В связи с такой новостью меня сразу охватил трудовой зуд, и я начал гвоздить подборку лирических рассказов, давно задуманную, выношенную, но из-за того, что я расклеился и вышел из рабочей колеи, до сих пор не написанную. Тут уж очень упорно начали поносить лирическую прозу, и некоторые готовы стали утверждать, что был бы смысл, а всё остальное ерунда, а прозаики, преимущественно полковники и подполковники в отставке, всё жмут на героизацию, в открытую, с трибун съезда, проповедуя мужество, потому что они главной книгой в жизни почитают «Устав полевой службы», а из неё пункты такие, как: «Действия старшего начальника обсуждению не подлежат», «Смирно!», «Кругом!», «Прекратите разговоры!». Кто такой Ницше и почему его фашисты в боги взяли, наши подполковники в литературе понять не умеют. Не хватает ихого ума на это. А уж говорить им о том, что склонность русских писателей к лирической прозе, а русских читателей – к пониманию таковой есть национальная особенность, особенность народа, который нескладных песен не пел, имеет почти весь фольклор ладный и складный, да и сама природа с её зримыми сменами времён года, все её травушки-муравушки, цветочки-цветики, листики-листочки, то расцветание, то умирание на глазах русского человека делают его душу мягкосердной, протяжно-жалостливой. И недаром исконно русские поэты, выходцы из народа, отличались таким стихотворным ладом, такой душевностью, что народ наш пел и принимал их без подписки, принимал, как себя самого. И не знает до се наш простой люд таких поэтов, как Маяковский и ему подобные, хотя они и со «смыслом», а вот Есенина знает.

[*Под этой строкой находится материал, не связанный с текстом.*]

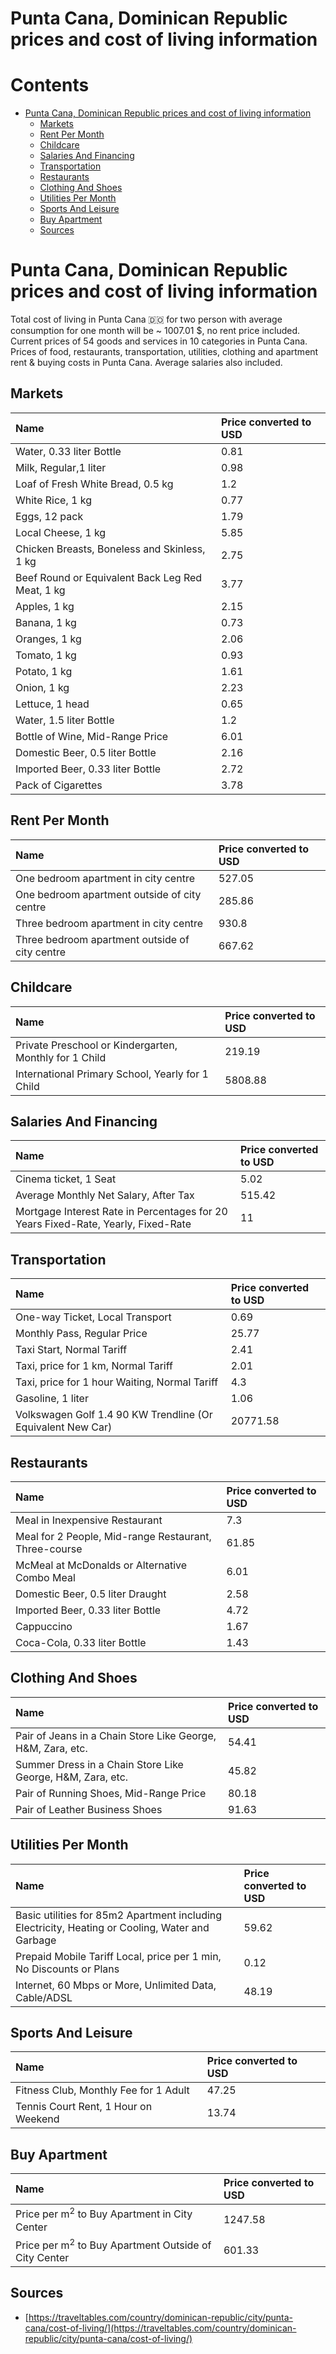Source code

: 
Punta Cana, Dominican Republic prices and cost of living information
====================================================================

Contents
========

* [Punta Cana, Dominican Republic prices and cost of living information](#punta-cana-dominican-republic-prices-and-cost-of-living-information)
	* [Markets](#markets)
	* [Rent Per Month](#rent-per-month)
	* [Childcare](#childcare)
	* [Salaries And Financing](#salaries-and-financing)
	* [Transportation](#transportation)
	* [Restaurants](#restaurants)
	* [Clothing And Shoes](#clothing-and-shoes)
	* [Utilities Per Month](#utilities-per-month)
	* [Sports And Leisure](#sports-and-leisure)
	* [Buy Apartment](#buy-apartment)
	* [Sources](#sources)

# Punta Cana, Dominican Republic prices and cost of living information


Total cost of living in Punta Cana 🇩🇴 for two person with average consumption for one month will be ~ 1007.01 $, no rent
 price included. Current prices of 54 goods and services in 10 categories  in Punta Cana. Prices of food, restaurants, 
transportation, utilities, clothing and apartment rent & buying costs in Punta Cana. Average salaries also included.
## Markets

|Name|Price converted to USD|
| :--- | :--- |
|Water, 0.33 liter Bottle|0.81|
|Milk, Regular,1 liter|0.98|
|Loaf of Fresh White Bread, 0.5 kg|1.2|
|White Rice, 1 kg|0.77|
|Eggs, 12 pack|1.79|
|Local Cheese, 1 kg|5.85|
|Chicken Breasts, Boneless and Skinless, 1 kg|2.75|
|Beef Round or Equivalent Back Leg Red Meat, 1 kg |3.77|
|Apples, 1 kg|2.15|
|Banana, 1 kg|0.73|
|Oranges, 1 kg|2.06|
|Tomato, 1 kg|0.93|
|Potato, 1 kg|1.61|
|Onion, 1 kg|2.23|
|Lettuce, 1 head|0.65|
|Water, 1.5 liter Bottle|1.2|
|Bottle of Wine, Mid-Range Price|6.01|
|Domestic Beer, 0.5 liter Bottle|2.16|
|Imported Beer, 0.33 liter Bottle|2.72|
|Pack of Cigarettes|3.78|
  

## Rent Per Month

|Name|Price converted to USD|
| :--- | :--- |
|One bedroom apartment in city centre|527.05|
|One bedroom apartment outside of city centre|285.86|
|Three bedroom apartment in city centre|930.8|
|Three bedroom apartment outside of city centre|667.62|
  

## Childcare

|Name|Price converted to USD|
| :--- | :--- |
|Private Preschool or Kindergarten, Monthly for 1 Child|219.19|
|International Primary School, Yearly for 1 Child|5808.88|
  

## Salaries And Financing

|Name|Price converted to USD|
| :--- | :--- |
|Cinema ticket, 1 Seat|5.02|
|Average Monthly Net Salary, After Tax|515.42|
|Mortgage Interest Rate in Percentages for 20 Years Fixed-Rate, Yearly, Fixed-Rate|11|
  

## Transportation

|Name|Price converted to USD|
| :--- | :--- |
|One-way Ticket, Local Transport|0.69|
|Monthly Pass, Regular Price|25.77|
|Taxi Start, Normal Tariff|2.41|
|Taxi, price for 1 km, Normal Tariff|2.01|
|Taxi, price for 1 hour Waiting, Normal Tariff|4.3|
|Gasoline, 1 liter|1.06|
|Volkswagen Golf 1.4 90 KW Trendline (Or Equivalent New Car)|20771.58|
  

## Restaurants

|Name|Price converted to USD|
| :--- | :--- |
|Meal in Inexpensive Restaurant|7.3|
|Meal for 2 People, Mid-range Restaurant, Three-course|61.85|
|McMeal at McDonalds or Alternative Combo Meal|6.01|
|Domestic Beer, 0.5 liter Draught|2.58|
|Imported Beer, 0.33 liter Bottle|4.72|
|Cappuccino|1.67|
|Coca-Cola, 0.33 liter Bottle|1.43|
  

## Clothing And Shoes

|Name|Price converted to USD|
| :--- | :--- |
|Pair of Jeans in a Chain Store Like George, H&M, Zara, etc.|54.41|
|Summer Dress in a Chain Store Like George, H&M, Zara, etc.|45.82|
|Pair of Running Shoes, Mid-Range Price|80.18|
|Pair of Leather Business Shoes|91.63|
  

## Utilities Per Month

|Name|Price converted to USD|
| :--- | :--- |
|Basic utilities for 85m2 Apartment including Electricity, Heating or Cooling, Water and Garbage|59.62|
|Prepaid Mobile Tariff Local, price per 1 min, No Discounts or Plans|0.12|
|Internet, 60 Mbps or More, Unlimited Data, Cable/ADSL|48.19|
  

## Sports And Leisure

|Name|Price converted to USD|
| :--- | :--- |
|Fitness Club, Monthly Fee for 1 Adult|47.25|
|Tennis Court Rent, 1 Hour on Weekend|13.74|
  

## Buy Apartment

|Name|Price converted to USD|
| :--- | :--- |
|Price per m<sup>2</sup> to Buy Apartment in City Center|1247.58|
|Price per m<sup>2</sup> to Buy Apartment Outside of City Center|601.33|
  

## Sources

- [https://traveltables.com/country/dominican-republic/city/punta-cana/cost-of-living/](https://traveltables.com/country/dominican-republic/city/punta-cana/cost-of-living/)
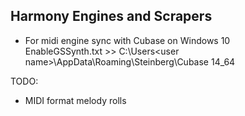 ## Harmony Engines and Scrapers
    
 -  For midi engine sync with Cubase on Windows 10  
EnableGSSynth.txt >> C:\Users\<user name>\AppData\Roaming\Steinberg\Cubase 14_64
  
TODO:  
 - MIDI format melody rolls 
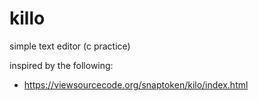 # killo
simple text editor (c practice)

inspired by the following:
- https://viewsourcecode.org/snaptoken/kilo/index.html
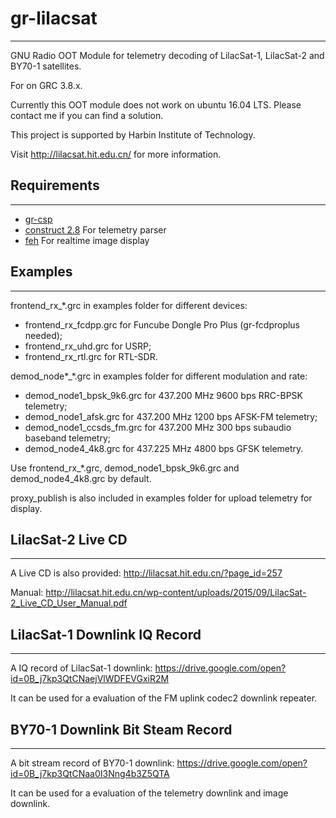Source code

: # gr-lilacsat
---------------------------------------
GNU Radio OOT Module for telemetry decoding of LilacSat-1, LilacSat-2 and BY70-1 satellites.

For on GRC 3.8.x.

Currently this OOT module does not work on ubuntu 16.04 LTS. Please contact me if you can find a solution.

This project is supported by Harbin Institute of Technology.

Visit http://lilacsat.hit.edu.cn/ for more information.

## Requirements
---------------------------------------

* [gr-csp](https://github.com/daniestevez/gr-csp/)
* [construct 2.8](https://construct.readthedocs.io/en/latest/) For telemetry parser
* [feh](https://feh.finalrewind.org/) For realtime image display

## Examples
---------------------------------------
frontend_rx_\*.grc in examples folder for different devices:
* frontend_rx_fcdpp.grc for Funcube Dongle Pro Plus (gr-fcdproplus needed);
* frontend_rx_uhd.grc for USRP;
* frontend_rx_rtl.grc for RTL-SDR.

demod_node\*_\*.grc in examples folder for different modulation and rate:
* demod_node1_bpsk_9k6.grc for 437.200 MHz 9600 bps RRC-BPSK telemetry;
* demod_node1_afsk.grc for 437.200 MHz 1200 bps AFSK-FM telemetry;
* demod_node1_ccsds_fm.grc for 437.200 MHz 300 bps subaudio baseband telemetry;
* demod_node4_4k8.grc for 437.225 MHz 4800 bps GFSK telemetry.
 
Use frontend_rx_\*.grc, demod_node1_bpsk_9k6.grc and demod_node4_4k8.grc by default.

proxy_publish is also included in examples folder for upload telemetry for display.

## LilacSat-2 Live CD
---------------------------------------
A Live CD is also provided: http://lilacsat.hit.edu.cn/?page_id=257

Manual: http://lilacsat.hit.edu.cn/wp-content/uploads/2015/09/LilacSat-2_Live_CD_User_Manual.pdf

## LilacSat-1 Downlink IQ Record
---------------------------------------
A IQ record of LilacSat-1 downlink: https://drive.google.com/open?id=0B_j7kp3QtCNaejVlWDFEVGxiR2M

It can be used for a evaluation of the FM uplink codec2 downlink repeater.

## BY70-1 Downlink Bit Steam Record
---------------------------------------
A bit stream record of BY70-1 downlink: https://drive.google.com/open?id=0B_j7kp3QtCNaa0I3Nng4b3Z5QTA

It can be used for a evaluation of the telemetry downlink and image downlink.
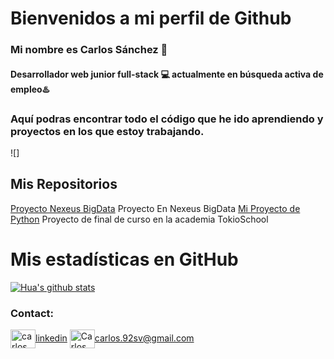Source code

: # Bienvenidos a mi perfil de Github
### Mi nombre es Carlos Sánchez 👋
#### Desarrollador web junior full-stack 💻 actualmente en **búsqueda activa** de empleo♨️

### Aquí podras encontrar todo el código que he ido aprendiendo y proyectos en los que estoy trabajando.

![]

## Mis Repositorios
[Proyecto Nexeus BigData](https://github.com/Casanva11/gestion-tareas) Proyecto En Nexeus BigData
[Mi Proyecto de Python](https://github.com/Casanva11/bitsbytes.git) Proyecto de final de curso en la academia TokioSchool
<!--
#### Tengo conocimientos sobre:


##### Programming languages


<p align="left"> <a href="https://developer.mozilla.org/en-US/docs/Web/JavaScript" target="_blank"> <img src="https://devicons.github.io/devicon/devicon.git/icons/javascript/javascript-original.svg" alt="javascript" width="65" height="65"/> <a href="https://www.typescriptlang.org/" target="_blank"> <img src="https://devicons.github.io/devicon/devicon.git/icons/typescript/typescript-original.svg" alt="typescript" width="65" height="65"/> </a>
</p>

<p align="left>
<a href="https://angular.io" target="_blank"> <img src="https://devicons.github.io/devicon/devicon.git/icons/angularjs/angularjs-original.svg" alt="angularjs" width="65" height="65"/> </a> <a href="https://getbootstrap.com" target="_blank"> <img src="https://devicons.github.io/devicon/devicon.git/icons/bootstrap/bootstrap-plain.svg" alt="bootstrap" width="65" height="65"/> </a> <a href="https://www.w3schools.com/css/" target="_blank"> <img src="https://devicons.github.io/devicon/devicon.git/icons/css3/css3-original-wordmark.svg" alt="css3" width="65" height="65"/> </a> <a href="https://www.w3.org/html/" target="_blank"> <img src="https://devicons.github.io/devicon/devicon.git/icons/html5/html5-original-wordmark.svg" alt="html5" width="65" height="65"/> </a> <a href="https://pugjs.org" target="_blank"> <img src="https://cdn.worldvectorlogo.com/logos/pug.svg" alt="pug" width="65" height="65"/> </a>
</p>
-->

# Mis estadísticas en GitHub
[![Hua's github stats](https://github-readme-stats.vercel.app/api?username=Casanva11&show_icons=true&theme=dark)](https://github.com/Casanva11/github-readme-stats)

### Contact:
<a href="https://linkedin.com/in/carlos-sánchez-valderrama-12508a151/" target="blank"><img align="center" src="https://cdn.jsdelivr.net/npm/simple-icons@3.0.1/icons/linkedin.svg" alt="carlos salvador díaz" height="30" width="40" />linkedin</a>
<a href="mailto:carlos.92sv@gmail.com " target="blank"><img align="center" src="https://cdn.jsdelivr.net/npm/simple-icons@3.0.1/icons/gmail.svg" alt="Carlos Sanchez Valderrama" height="30" width="40" />carlos.92sv@gmail.com</a>

<!--
**Casanva11/Casanva11** is a ✨ _special_ ✨ repository because its `README.md` (this file) appears on your GitHub profile.

Here are some ideas to get you started:

- 🔭 I’m currently working on ...
- 🌱 I’m currently learning ...
- 👯 I’m looking to collaborate on ...
- 🤔 I’m looking for help with ...
- 💬 Ask me about ...
- 📫 How to reach me: ...
- 😄 Pronouns: ...
- ⚡ Fun fact: ...
-->
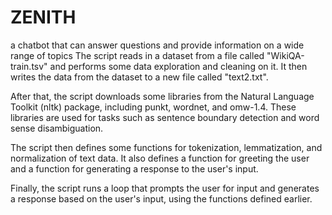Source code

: # ZENITH
a chatbot that can answer questions and provide information on a wide range of topics
The script reads in a dataset from a file called "WikiQA-train.tsv" and performs some data exploration and cleaning on it. It then writes the data from the dataset to a new file called "text2.txt".

After that, the script downloads some libraries from the Natural Language Toolkit (nltk) package, including punkt, wordnet, and omw-1.4. These libraries are used for tasks such as sentence boundary detection and word sense disambiguation.

The script then defines some functions for tokenization, lemmatization, and normalization of text data. It also defines a function for greeting the user and a function for generating a response to the user's input.

Finally, the script runs a loop that prompts the user for input and generates a response based on the user's input, using the functions defined earlier.
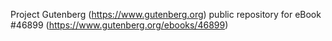 Project Gutenberg (https://www.gutenberg.org) public repository for eBook #46899 (https://www.gutenberg.org/ebooks/46899)
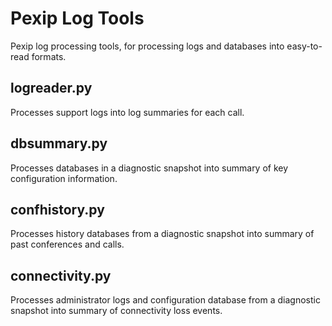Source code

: # Pexip Log Tools
Pexip log processing tools, for processing logs and databases into easy-to-read formats.

## logreader.py
Processes support logs into log summaries for each call.

## dbsummary.py
Processes databases in a diagnostic snapshot into summary of key configuration information.

## confhistory.py
Processes history databases from a diagnostic snapshot into summary of past conferences and calls.

## connectivity.py
Processes administrator logs and configuration database from a diagnostic snapshot into summary of connectivity loss events.
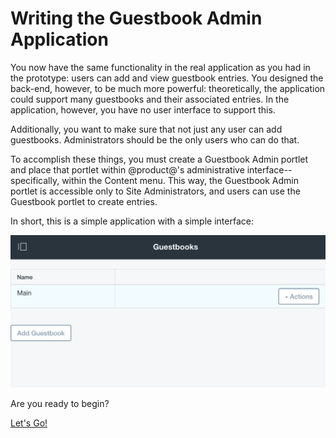 # Writing the Guestbook Admin Application

You now have the same functionality in the real application as you had in the
prototype: users can add and view guestbook entries. You designed the back-end,
however, to be much more powerful: theoretically, the application could support
many guestbooks and their associated entries. In the application, however, you
have no user interface to support this. 

Additionally, you want to make sure that not just any user can add guestbooks.
Administrators should be the only users who can do that. 

To accomplish these things, you must create a Guestbook Admin portlet and place
that portlet within @product@'s administrative interface--specifically, within
the Content menu. This way, the Guestbook Admin portlet is accessible only to
Site Administrators, and users can use the Guestbook portlet to create entries. 

In short, this is a simple application with a simple interface: 

![Figure x: The Guestbook Admin portlet lets administrators manage Guestbooks.](../../../images/admin-app-start.png)

Are you ready to begin? 

<a class="go-link btn btn-primary" href="/develop/tutorials/-/knowledge_base/7-0/creating-the-classes">Let's Go!<span class="icon-circle-arrow-right"></span></a>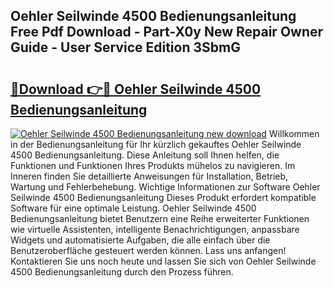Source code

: ## Oehler Seilwinde 4500 Bedienungsanleitung Free Pdf Download - Part-X0y New Repair Owner Guide - User Service Edition 3SbmG

# <h2><a href="http://df3ozm.blite.top/?on=Oehler+Seilwinde+4500+Bedienungsanleitung">🔗Download 👉🔴 Oehler Seilwinde 4500 Bedienungsanleitung</a></h2>

[![Oehler Seilwinde 4500 Bedienungsanleitung new download](https://i.imgur.com/lujVjoI.png)](http://df3ozm.blite.top/?on=Oehler+Seilwinde+4500+Bedienungsanleitung)
Willkommen in der Bedienungsanleitung für Ihr kürzlich gekauftes Oehler Seilwinde 4500 Bedienungsanleitung. Diese Anleitung soll Ihnen helfen, die Funktionen und Funktionen Ihres Produkts mühelos zu navigieren. Im Inneren finden Sie detaillierte Anweisungen für Installation, Betrieb, Wartung und Fehlerbehebung. Wichtige Informationen zur Software Oehler Seilwinde 4500 Bedienungsanleitung Dieses Produkt erfordert kompatible Software für eine optimale Leistung. Oehler Seilwinde 4500 Bedienungsanleitung bietet Benutzern eine Reihe erweiterter Funktionen wie virtuelle Assistenten, intelligente Benachrichtigungen, anpassbare Widgets und automatisierte Aufgaben, die alle einfach über die Benutzeroberfläche gesteuert werden können. Lass uns anfangen! Kontaktieren Sie uns noch heute und lassen Sie sich von Oehler Seilwinde 4500 Bedienungsanleitung durch den Prozess führen.
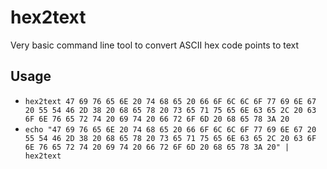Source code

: # hex2text
Very basic command line tool to convert ASCII hex code points to text

## Usage
 - `hex2text 47 69 76 65 6E 20 74 68 65 20 66 6F 6C 6C 6F 77 69 6E 67 20 55 54 46 2D 38 20 68 65 78 20 73 65 71 75 65 6E 63 65 2C 20 63 6F 6E 76 65 72 74 20 69 74 20 66 72 6F 6D 20 68 65 78 3A 20`
 - `echo "47 69 76 65 6E 20 74 68 65 20 66 6F 6C 6C 6F 77 69 6E 67 20 55 54 46 2D 38 20 68 65 78 20 73 65 71 75 65 6E 63 65 2C 20 63 6F 6E 76 65 72 74 20 69 74 20 66 72 6F 6D 20 68 65 78 3A 20" | hex2text`

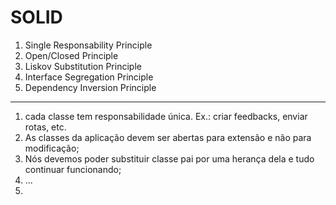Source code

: # SOLID

1. Single Responsability Principle
2. Open/Closed Principle
3. Liskov Substitution Principle
4. Interface Segregation Principle
5. Dependency Inversion Principle

----------------------------------

1. cada classe tem responsabilidade única. Ex.: criar feedbacks, enviar rotas, etc.
2. As classes da aplicação devem ser abertas para extensão e não para modificação;
3. Nós devemos poder substituir classe pai por uma herança dela e tudo continuar funcionando;
4. ...
5. 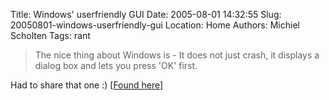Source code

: Title: Windows' userfriendly GUI
Date: 2005-08-01 14:32:55
Slug: 20050801-windows-userfriendly-gui
Location: Home
Authors: Michiel Scholten
Tags: rant

<blockquote><p class="quote">The nice thing about Windows is - It does not just crash, it displays a dialog box and lets you press 'OK' first.</p></blockquote>

<p>Had to share that one :) [<a href="http://www27.brinkster.com/gamingpwrhouse/csi/bumper.txt">Found here</a>]</p>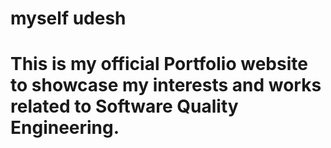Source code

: # myself udesh
# This is my official Portfolio website to showcase my interests and works related to Software Quality Engineering.
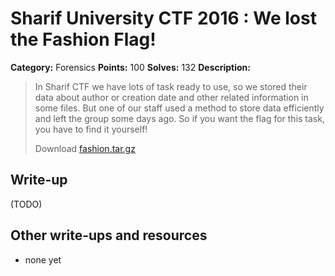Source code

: # Sharif University CTF 2016 : We lost the Fashion Flag!

**Category:** Forensics
**Points:** 100
**Solves:** 132
**Description:**

> In Sharif CTF we have lots of task ready to use, so we stored their data about author or creation date and other related information in some files. But one of our staff used a method to store data efficiently and left the group some days ago. So if you want the flag for this task, you have to find it yourself!
> 
> Download [fashion.tar.gz](./fashion.tar.gz)


## Write-up

(TODO)

## Other write-ups and resources

* none yet

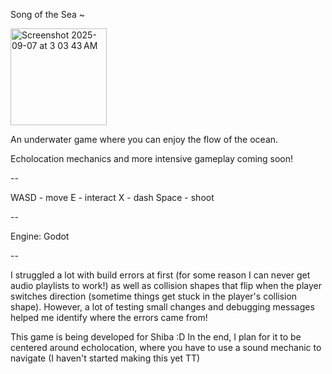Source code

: Song of the Sea ~

<img width="154" height="155" alt="Screenshot 2025-09-07 at 3 03 43 AM" src="https://github.com/user-attachments/assets/cb690da0-ca4e-41ec-9e63-ea31a83f59c0" />


An underwater game where you can enjoy the flow of the ocean. 

Echolocation mechanics and more intensive gameplay coming soon!

--

WASD - move
E - interact
X - dash
Space - shoot

--

Engine: Godot

--

I struggled a lot with build errors at first (for some reason I can never get audio playlists to work!) as well as collision shapes that flip when the player switches direction (sometime things get stuck in the player's collision shape). However, a lot of testing small changes and debugging messages helped me identify where the errors came from!


This game is being developed for Shiba :D In the end, I plan for it to be centered around echolocation, where you have to use a sound mechanic to navigate (I haven't started making this yet TT)
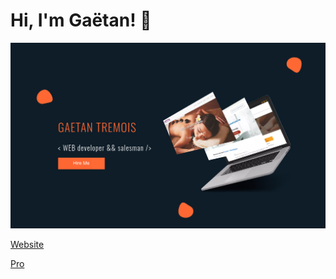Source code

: # Hi, I'm Gaëtan! :metal:

![Profil image](https://github.com/gtcore902/gtcore902/blob/master/profil-img.png)

[Website](https://www.gaetantremois.fr)

[Pro](https://www.insightweb.fr)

Наши молодые прозаики, слава богу, небольшая, но бойкая часть их, под шумок суют такие изделия, что в них сплошные афоризмы, переложенные из Ларошфуко или ещё из кого, сплошные эпиграфы и параграфы, подзаголовки занимают уже целые страницы, любовные записки, справки и накладные, целиком переписанные. И всё это для того, чтобы изловчиться и прикрыть отсутствие лирического настроя души, то есть прикрыть отсутствие самого себя, ибо в настрое вещи или в «звуке», как говорил Бунин, как раз и можно только проявить себя, свои чувства, опять же душу, потому что чувства без души не живут, как птицы без гнезда не выводятся, есть, правда, такие, как голубь и кукушка, но они иждивенцы в природе, по-прежнему тунеядцы и дармоеды.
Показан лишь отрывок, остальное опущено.